What the task asks: All pictures should be dropped, and only the lines from the top of the entries below through the line containing "Passes with $F$" repeated exactly, both ends included.

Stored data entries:
········

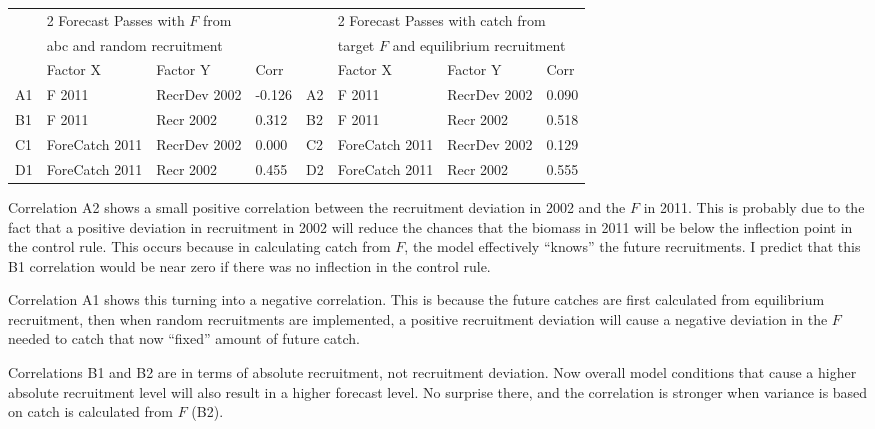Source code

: \begin{center}
	\begin{longtable}{p{0.5cm} p{2.6cm} p{2.45cm} p{1cm} p{0.5cm} p{2.6cm} p{2.45cm} p{1cm}}
		\hline
		   & \multicolumn{3}{l}{2 Forecast Passes with $F$ from} & & \multicolumn{3}{l}{2 Forecast Passes with catch from} \\
		   & \multicolumn{3}{l}{\gls{abc} and random recruitment} & & \multicolumn{3}{l}{target $F$ and equilibrium recruitment} \\
		\hline
		   & Factor X       & Factor Y     & Corr   &    & Factor X       & Factor Y     & Corr \\
		\hline
		A1 & F 2011         & RecrDev 2002 & -0.126 & A2 & F 2011         & RecrDev 2002 & 0.090 \\
		B1 & F 2011         & Recr 2002    & 0.312  & B2 & F 2011         & Recr 2002    & 0.518 \\
		C1 & ForeCatch 2011 & RecrDev 2002 & 0.000  & C2 & ForeCatch 2011 & RecrDev 2002 & 0.129 \\
		D1 & ForeCatch 2011 & Recr 2002    & 0.455  & D2 & ForeCatch 2011 & Recr 2002    & 0.555 \\
		\hline		
	\end{longtable}
\end{center}

Correlation A2 shows a small positive correlation between the recruitment deviation in 2002 and the $F$ in 2011. This is probably due to the fact that a positive deviation in recruitment in 2002 will reduce the chances that the biomass in 2011 will be below the inflection point in the control rule. This occurs because in calculating catch from $F$, the model effectively ``knows'' the future recruitments. I predict that this B1 correlation would be near zero if there was no inflection in the control rule.

Correlation A1 shows this turning into a negative correlation. This is because the future catches are first calculated from equilibrium recruitment, then when random recruitments are implemented, a positive recruitment deviation will cause a negative deviation in the $F$ needed to catch that now ``fixed'' amount of future catch.

Correlations B1 and B2 are in terms of absolute recruitment, not recruitment deviation. Now overall model conditions that cause a higher absolute recruitment level will also result in a higher forecast level. No surprise there, and the correlation is stronger when variance is based on catch is calculated from $F$ (B2).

········

Your solution:
Source code

: \begin{center}
	\begin{longtable}{p{0.5cm} p{2.6cm} p{2.45cm} p{1cm} p{0.5cm} p{2.6cm} p{2.45cm} p{1cm}}
		\hline
		   & \multicolumn{3}{l}{2 Forecast Passes with $F$ from} & & \multicolumn{3}{l}{2 Forecast Passes with catch from} \\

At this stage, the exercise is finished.